Autant l’avouer : la version gravée par Wolfgang Sawallisch ne donna pas de cette œuvre un aperçu exaltant, malgré des solistes de premier plan (Donath, Popp). La faute à une lecture cherchant à dramatiser un propos qui, au fond, ne le requiert pas. C’est peut-être cette leçon qu’a retenue Bernius, car chez lui tout est, au contraire, galbe, mélisme et legato – aucune brusquerie, aucune surcharge de couleur, mais un propos qui va, avec un naturel confondant.

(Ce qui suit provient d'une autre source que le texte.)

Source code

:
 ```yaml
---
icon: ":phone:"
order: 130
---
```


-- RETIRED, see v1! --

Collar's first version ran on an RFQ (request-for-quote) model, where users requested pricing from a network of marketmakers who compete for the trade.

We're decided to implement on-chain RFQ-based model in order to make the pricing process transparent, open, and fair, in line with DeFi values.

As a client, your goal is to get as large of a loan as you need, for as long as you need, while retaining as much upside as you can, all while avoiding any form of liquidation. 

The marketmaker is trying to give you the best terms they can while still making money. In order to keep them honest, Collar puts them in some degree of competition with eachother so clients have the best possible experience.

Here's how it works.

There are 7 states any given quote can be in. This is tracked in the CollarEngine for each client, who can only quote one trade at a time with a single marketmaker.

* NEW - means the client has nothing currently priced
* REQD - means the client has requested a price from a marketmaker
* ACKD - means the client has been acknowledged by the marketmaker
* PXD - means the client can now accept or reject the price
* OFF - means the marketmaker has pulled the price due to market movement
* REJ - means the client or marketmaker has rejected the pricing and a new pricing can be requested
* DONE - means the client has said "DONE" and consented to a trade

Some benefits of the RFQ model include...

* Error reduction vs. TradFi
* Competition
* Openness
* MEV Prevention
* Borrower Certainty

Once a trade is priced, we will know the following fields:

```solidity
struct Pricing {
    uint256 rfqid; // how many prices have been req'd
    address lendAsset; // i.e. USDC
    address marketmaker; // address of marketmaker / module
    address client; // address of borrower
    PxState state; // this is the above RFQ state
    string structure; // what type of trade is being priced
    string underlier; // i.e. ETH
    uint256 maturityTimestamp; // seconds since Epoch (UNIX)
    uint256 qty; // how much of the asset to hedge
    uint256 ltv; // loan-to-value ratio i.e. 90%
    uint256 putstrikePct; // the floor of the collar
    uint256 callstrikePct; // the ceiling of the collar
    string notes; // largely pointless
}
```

Il n’en reste pas moins que l’œuvre – dont Bernius respecte l’inachèvement, ne reprenant pas la fin écrite par Edison Denisov – est à nos oreilles comme une suite d’arias remarquables plus qu’un ensemble organique à la dramaturgie convaincante. L’écoute se focalise non sur la vaste perspective mais sur le détail narratif, la capacité des interprètes à incarner leur personnage. Et c’est dans cette approche du détail et des filigranes que Bernius marque sa différence avec bonheur – les solistes sont excellents, et délicats avec une mention pour Sophie Harmsen.
On les trouvera cependant un peu plus effacés que la distribution réunie par Helmut Rilling chez Hänssler – qui trouve idéalement l’équilibre entre l’ampleur de l’oratorio et la finesse du lied. Bernius nous installe dans un touchant intimisme aux couleurs douces dont on aurait tort de méconnaître le prix.